··· Materials provided ···

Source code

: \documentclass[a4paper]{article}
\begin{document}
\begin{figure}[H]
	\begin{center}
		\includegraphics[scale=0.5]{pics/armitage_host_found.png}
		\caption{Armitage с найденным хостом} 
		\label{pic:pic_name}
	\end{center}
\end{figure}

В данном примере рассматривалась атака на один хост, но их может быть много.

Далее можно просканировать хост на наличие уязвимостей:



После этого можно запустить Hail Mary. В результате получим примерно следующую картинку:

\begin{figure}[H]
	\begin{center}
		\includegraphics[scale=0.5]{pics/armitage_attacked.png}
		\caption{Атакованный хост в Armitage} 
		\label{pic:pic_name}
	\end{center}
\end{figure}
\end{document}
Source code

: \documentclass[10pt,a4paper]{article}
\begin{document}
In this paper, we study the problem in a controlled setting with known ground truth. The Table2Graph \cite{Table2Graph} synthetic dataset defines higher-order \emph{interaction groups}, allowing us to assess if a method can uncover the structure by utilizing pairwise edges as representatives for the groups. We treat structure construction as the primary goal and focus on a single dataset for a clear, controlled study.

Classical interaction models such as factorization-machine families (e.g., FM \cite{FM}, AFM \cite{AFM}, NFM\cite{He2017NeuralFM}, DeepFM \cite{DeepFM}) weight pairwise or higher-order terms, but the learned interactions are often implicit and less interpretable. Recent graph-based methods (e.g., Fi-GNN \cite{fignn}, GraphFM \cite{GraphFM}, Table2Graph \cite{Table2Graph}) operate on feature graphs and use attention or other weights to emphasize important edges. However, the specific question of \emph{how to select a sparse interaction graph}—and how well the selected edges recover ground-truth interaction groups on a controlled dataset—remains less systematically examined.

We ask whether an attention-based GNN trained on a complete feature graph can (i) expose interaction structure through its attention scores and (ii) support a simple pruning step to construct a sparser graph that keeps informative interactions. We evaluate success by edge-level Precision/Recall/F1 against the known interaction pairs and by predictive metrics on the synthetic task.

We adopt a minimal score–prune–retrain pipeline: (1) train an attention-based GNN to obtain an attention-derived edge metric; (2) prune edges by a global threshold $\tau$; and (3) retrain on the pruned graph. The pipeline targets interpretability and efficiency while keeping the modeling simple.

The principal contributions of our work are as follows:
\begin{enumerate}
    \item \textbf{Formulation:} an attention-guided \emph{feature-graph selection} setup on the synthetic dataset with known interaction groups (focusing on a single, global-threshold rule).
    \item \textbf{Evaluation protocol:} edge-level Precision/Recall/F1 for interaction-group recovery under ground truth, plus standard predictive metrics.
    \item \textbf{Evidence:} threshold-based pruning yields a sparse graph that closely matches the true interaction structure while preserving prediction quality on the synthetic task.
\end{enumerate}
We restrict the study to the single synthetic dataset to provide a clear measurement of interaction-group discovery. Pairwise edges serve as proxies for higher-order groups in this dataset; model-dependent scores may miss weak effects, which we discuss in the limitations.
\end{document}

···

## Problem
Copy out each line of the data that includes the string "pics".

## Your response
		\includegraphics[scale=0.5]{pics/armitage_host_found.png}
		\includegraphics[scale=0.5]{pics/armitage_attacked.png}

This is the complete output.